The Center for Strategic and International studies ( CSIS) held a discussion January 23 focused on effects of the US withdrawal from Syria and Afghanistan there, in the region and on US national security. The panel included Jon B. Alterman, Senior Vice President and Director of the Middle East Program, Melissa Dalton, Senior Fellow and Deputy Director of the International Security Program and Director of the Cooperative Defense Project, Seth G. Jones, Harold Brown Chair and Director of Transnational Threats Project and the Senior Adviser to the International Security Program, and Nancy Youssef, National Security Correspondent for The Wall Street Journal.

Alterman claims that what is troublesome about the US moving out of Syria is reduced control over what it leaves behind, compromising its leverage in the negotiations about the future of Syria.
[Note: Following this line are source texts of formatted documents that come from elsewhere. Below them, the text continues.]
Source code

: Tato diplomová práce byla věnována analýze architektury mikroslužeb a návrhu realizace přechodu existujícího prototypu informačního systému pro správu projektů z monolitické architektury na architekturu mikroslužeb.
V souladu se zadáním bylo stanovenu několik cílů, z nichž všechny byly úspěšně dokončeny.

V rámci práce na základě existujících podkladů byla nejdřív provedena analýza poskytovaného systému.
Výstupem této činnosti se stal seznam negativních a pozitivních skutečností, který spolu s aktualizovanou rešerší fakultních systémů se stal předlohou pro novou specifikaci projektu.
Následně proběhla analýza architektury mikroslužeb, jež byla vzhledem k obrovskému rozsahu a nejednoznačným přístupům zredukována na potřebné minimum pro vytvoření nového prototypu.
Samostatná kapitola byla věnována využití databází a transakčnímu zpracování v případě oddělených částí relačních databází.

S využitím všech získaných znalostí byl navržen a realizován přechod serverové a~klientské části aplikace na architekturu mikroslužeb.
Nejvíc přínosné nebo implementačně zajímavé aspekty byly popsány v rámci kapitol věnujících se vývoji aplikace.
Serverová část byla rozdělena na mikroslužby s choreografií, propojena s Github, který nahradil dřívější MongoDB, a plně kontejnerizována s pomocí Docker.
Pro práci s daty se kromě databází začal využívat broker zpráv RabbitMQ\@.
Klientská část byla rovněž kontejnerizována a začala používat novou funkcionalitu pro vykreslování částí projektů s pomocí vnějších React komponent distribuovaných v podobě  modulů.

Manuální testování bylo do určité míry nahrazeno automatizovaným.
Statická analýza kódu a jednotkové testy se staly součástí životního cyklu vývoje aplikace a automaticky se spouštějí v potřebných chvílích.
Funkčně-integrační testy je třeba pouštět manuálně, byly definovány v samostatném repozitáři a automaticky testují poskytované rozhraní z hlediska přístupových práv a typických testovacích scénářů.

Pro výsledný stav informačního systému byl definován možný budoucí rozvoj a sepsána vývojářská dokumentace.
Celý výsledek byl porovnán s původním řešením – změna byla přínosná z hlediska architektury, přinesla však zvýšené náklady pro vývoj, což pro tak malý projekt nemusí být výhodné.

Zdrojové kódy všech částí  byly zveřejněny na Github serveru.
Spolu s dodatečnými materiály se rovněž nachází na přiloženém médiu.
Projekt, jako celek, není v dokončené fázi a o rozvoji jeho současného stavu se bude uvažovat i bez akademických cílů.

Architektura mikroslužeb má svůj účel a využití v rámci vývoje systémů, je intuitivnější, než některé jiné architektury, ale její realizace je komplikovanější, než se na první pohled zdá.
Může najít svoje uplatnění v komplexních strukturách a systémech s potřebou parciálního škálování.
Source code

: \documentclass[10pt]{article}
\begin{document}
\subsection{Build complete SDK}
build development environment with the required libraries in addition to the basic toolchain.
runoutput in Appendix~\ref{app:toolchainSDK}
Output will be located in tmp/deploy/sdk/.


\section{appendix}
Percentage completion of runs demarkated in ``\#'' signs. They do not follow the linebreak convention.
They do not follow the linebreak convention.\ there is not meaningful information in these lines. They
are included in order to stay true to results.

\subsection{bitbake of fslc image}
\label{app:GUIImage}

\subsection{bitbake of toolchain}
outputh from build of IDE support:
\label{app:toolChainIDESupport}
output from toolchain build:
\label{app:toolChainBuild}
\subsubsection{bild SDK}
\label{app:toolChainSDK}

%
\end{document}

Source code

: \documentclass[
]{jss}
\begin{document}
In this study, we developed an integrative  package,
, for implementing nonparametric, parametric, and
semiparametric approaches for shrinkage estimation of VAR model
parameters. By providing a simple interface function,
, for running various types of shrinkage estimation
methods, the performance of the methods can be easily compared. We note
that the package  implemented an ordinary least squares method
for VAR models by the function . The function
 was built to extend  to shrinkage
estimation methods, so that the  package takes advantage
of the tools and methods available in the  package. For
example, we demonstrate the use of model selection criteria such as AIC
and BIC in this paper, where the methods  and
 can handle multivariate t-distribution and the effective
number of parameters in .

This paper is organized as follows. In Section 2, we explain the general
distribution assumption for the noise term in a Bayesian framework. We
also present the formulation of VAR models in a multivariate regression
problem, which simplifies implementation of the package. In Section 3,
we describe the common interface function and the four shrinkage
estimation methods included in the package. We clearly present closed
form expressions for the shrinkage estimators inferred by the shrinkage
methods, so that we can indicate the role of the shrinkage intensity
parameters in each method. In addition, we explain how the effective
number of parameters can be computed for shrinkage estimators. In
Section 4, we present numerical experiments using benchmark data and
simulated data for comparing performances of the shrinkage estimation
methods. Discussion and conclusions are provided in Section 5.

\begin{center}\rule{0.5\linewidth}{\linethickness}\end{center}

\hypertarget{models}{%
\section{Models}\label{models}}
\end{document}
Trump could have negotiated terms of US withdrawal to get concessions from Syria, Russia, Turkey, Iran, and Kurds. The immediate and unconditional exit makes the parties do their own deals, with US interests ignored. President Trump has wanted to withdraw but people surrounding him did not. National Security Adviser John Bolton announced last September that the US is staying in Syria as long as Iran troops are there. Alterman added that this shows the broken system: the president does not consider the various options presented to him, and the government does not follow his directions. The President is issuing tweets or making statements that generate reactions because policy is not agreed.

Syria remains crucial for the US, according to Dalton.  She claimed that what happens in Syria has wide implications elsewhere. The terrorism threat is still looming, along with the refugee and humanitarian crisis. It is thus hard to forecast the negative effects of this conflict on the region and Europe. US competitors like Russia and Iran can easily fill the gap left behind, increasing their sphere of influence in the region. Worse, the long-standing principle prohibiting the use of chemical weapons against civilians and facilities is eroding. Dalton asserts that the recent public opinion polling by Pew shows that half of Americans do not believe the US has achieved its objectives in Afghanistan. The majority also suggests US should be pulling out of Syria.

Jones noted that in a recent C-Span appearance he found it striking that all people who called in– Democrats, Republicans and Independents–were supportive of the withdrawal. They were wondering why the money spent in Syria and Afghanistan is not being used at home. Americans seem in favor of withdrawal. Trump’s doctrine for foreign policy looks like restraint: minimizing the use of military force in some areas which he sees not as a strategic interest, such as the Middle East and Asia.

Yet the US is not talking about bringing the 2000 troops back home. Youssef said they are thinking of placing them in Iraq, Kuwait, and other neighboring countries. The risk in this is that when the US is not present, and instead relying on Kurds who feel abandoned, the ability to understand the situation and shape events shrinks. Russia and Iran have long-standing influence in Syria. Neither the US presence nor withdrawal will affect them much. The US is not the dominant force Syria, as the Israeli strikes against Iran and its proxies there suggest. Youssef too noted a major change in how the US makes decisions. In the past, the US deliberated all possible options and the costs associated with them, and then announce its policies. Now it’s the opposite. The policy is announced first, and deliberation comes later.